## RECORDS SHOWN:
┌────────

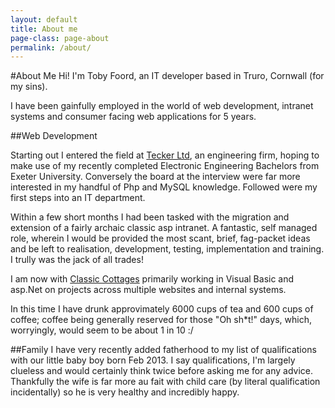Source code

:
 ```yaml
---
layout: default
title: About me
page-class: page-about
permalink: /about/
---
```

#About Me
Hi! I'm Toby Foord, an IT developer based in Truro, Cornwall (for my sins).

I have been gainfully employed in the world of web development, intranet systems and consumer facing web applications for 5 years. 

##Web Development

Starting out I entered the field at [Tecker Ltd][tecker], an engineering firm, hoping to make use of my recently completed Electronic Engineering Bachelors from Exeter University. Conversely the board at the interview were far more interested in my handful of Php and MySQL knowledge. Followed were my first steps into an IT department.

Within a few short months I had been tasked with the migration and extension of a fairly archaic classic asp intranet. A fantastic, self managed role, wherein I would be provided the most scant, brief, fag-packet ideas and be left to realisation, development, testing, implementation and training. I trully was the jack of all trades!

I am now with [Classic Cottages][classic] primarily working in Visual Basic and asp.Net on projects across multiple websites and internal systems.

In this time I have drunk approvimately 6000 cups of tea and 600 cups of coffee; coffee being generally reserved for those "Oh sh*t!" days, which, worryingly, would seem to be about 1 in 10 :/

##Family
I have very recently added fatherhood to my list of qualifications with our little baby boy born Feb 2013. I say qualifications, I'm largely clueless and would certainly think twice before asking me for any advice. Thankfully the wife is far more au fait with child care (by literal qualification incidentally) so he is very healthy and incredibly happy.


[tecker]: http://www.tecker.co.uk
[classic]: http://www.classic.co.uk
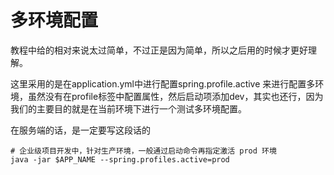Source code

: # 多环境配置

教程中给的相对来说太过简单，不过正是因为简单，所以之后用的时候才更好理解。

这里采用的是在application.yml中进行配置spring.profile.active 来进行配置多环境，虽然没有在profile标签中配置属性，然后启动项添加dev，其实也还行，因为我们的主要目的就是在当前环境下进行一个测试多环境配置。

在服务端的话，是一定要写这段话的

```shel
# 企业级项目开发中，针对生产环境，一般通过启动命令再指定激活 prod 环境
java -jar $APP_NAME --spring.profiles.active=prod

```

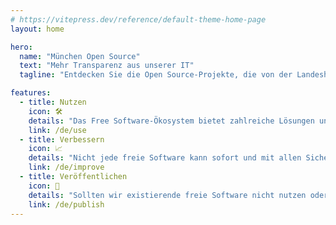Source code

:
 ```yaml
---
# https://vitepress.dev/reference/default-theme-home-page
layout: home

hero:
  name: "München Open Source"
  text: "Mehr Transparenz aus unserer IT"
  tagline: "Entdecken Sie die Open Source-Projekte, die von der Landeshauptstadt München entwickelt, beauftragt oder gesponsert werden."

features:
  - title: Nutzen
    icon: 🛠
    details: "Das Free Software-Ökosystem bietet zahlreiche Lösungen und Anwendungen. Moderne IT ist ohne freie Software nicht mehr denkbar. Wir nutzen in vielen Bereichen freie Softwareprodukte."
    link: /de/use
  - title: Verbessern
    icon: 📈
    details: "Nicht jede freie Software kann sofort und mit allen Sicherheits- und Featureanforderungen genutzt werden. Wir helfen, Fehler zu beheben oder Features einzubringen."
    link: /de/improve
  - title: Veröffentlichen
    icon: 🚀
    details: "Sollten wir existierende freie Software nicht nutzen oder verbessern können, so entwicklen wir selbst freie Software. Wenn wir uns entscheiden Software selbst zu entwickeln, passiert das offen und frei."
    link: /de/publish
---
```

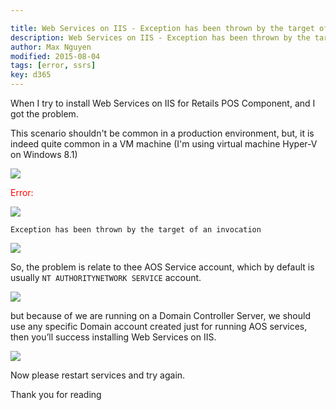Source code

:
 ```yaml
---

title: Web Services on IIS - Exception has been thrown by the target of an invocation
description: Web Services on IIS - Exception has been thrown by the target of an invocation
author: Max Nguyen
modified: 2015-08-04
tags: [error, ssrs]
key: d365
---
```


When I try to install Web Services on IIS for Retails POS Component, and I got the problem.

This scenario shouldn't be common in a production environment, but, it is indeed quite common in a VM machine (I'm using virtual machine Hyper-V on Windows 8.1)

![]({{site.url}}/assets/imagesposts/web-services-on-iis-exception_1.png)
<!--more-->
<span style="color: red">Error:</span>

![]({{site.url}}/assets/imagesposts/web-services-on-iis-exception_2.png)

`Exception has been thrown by the target of an invocation`

![]({{site.url}}/assets/imagesposts/web-services-on-iis-exception_3.png)

So, the problem is relate to thee AOS Service account, which by default is usually `NT AUTHORITYNETWORK SERVICE` account.

![]({{site.url}}/assets/imagesposts/web-services-on-iis-exception_4.png)

but because of we are running on a Domain Controller Server, we should use any specific Domain account created just for running AOS services, then you’ll success installing Web Services on IIS.

![]({{site.url}}/assets/imagesposts/web-services-on-iis-exception_5.png)

Now please restart services and try again.

Thank you for reading
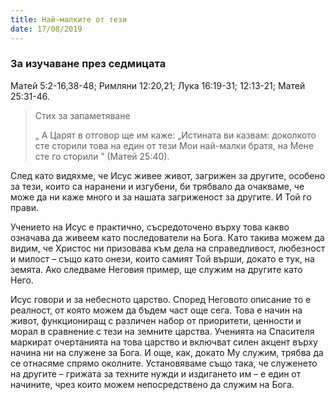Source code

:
 ```yaml
---
title: Най-малките от тези
date: 17/08/2019
---
```


### За изучаване през седмицата
Матей 5:2-16,38-48; Римляни 12:20,21; Лука 16:19-31; 12:13-21; Матей 25:31-46.

> <p>Стих за запаметяване</p>
> „ А Царят в отговор ще им каже: „Истината ви казвам: доколкото сте сторили това на един от тези Мои най-малки братя, на Мене сте го сторили ” (Матей 25:40).

След като видяхме, че Исус живее живот, загрижен за другите, особено за тези, които са наранени и изгубени, би трябвало да очакваме, че може да ни каже много и за нашата загриженост за другите. И Той го прави.

Учението на Исус е практично, съсредоточено върху това какво означава да живеем като последователи на Бога. Като такива можем да видим, че Христос ни призовава към дела на справедливост, любезност и милост – също като онези, които самият Той върши, докато е тук, на земята. Ако следваме Неговия пример, ще служим на другите като Него.

Исус говори и за небесното царство. Според Неговото описание то е реалност, от която можем да бъдем част още сега. Това е начин на живот, функциониращ с различен набор от приоритети, ценности и морал в сравнение с тези на земните царства. Ученията на Спасителя маркират очертанията на това царство и включват силен акцент върху начина ни на служене за Бога. И още, как, докато Му служим, трябва да се отнасяме спрямо околните. Установяваме също така, че служенето на другите – грижата за техните нужди и издигането им – е един от начините, чрез които можем непосредствено да служим на Бога.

└────────

## TRY IT:
How many lines of these records include the word "München"? Only the number should be written.

## THE ANSWER:
2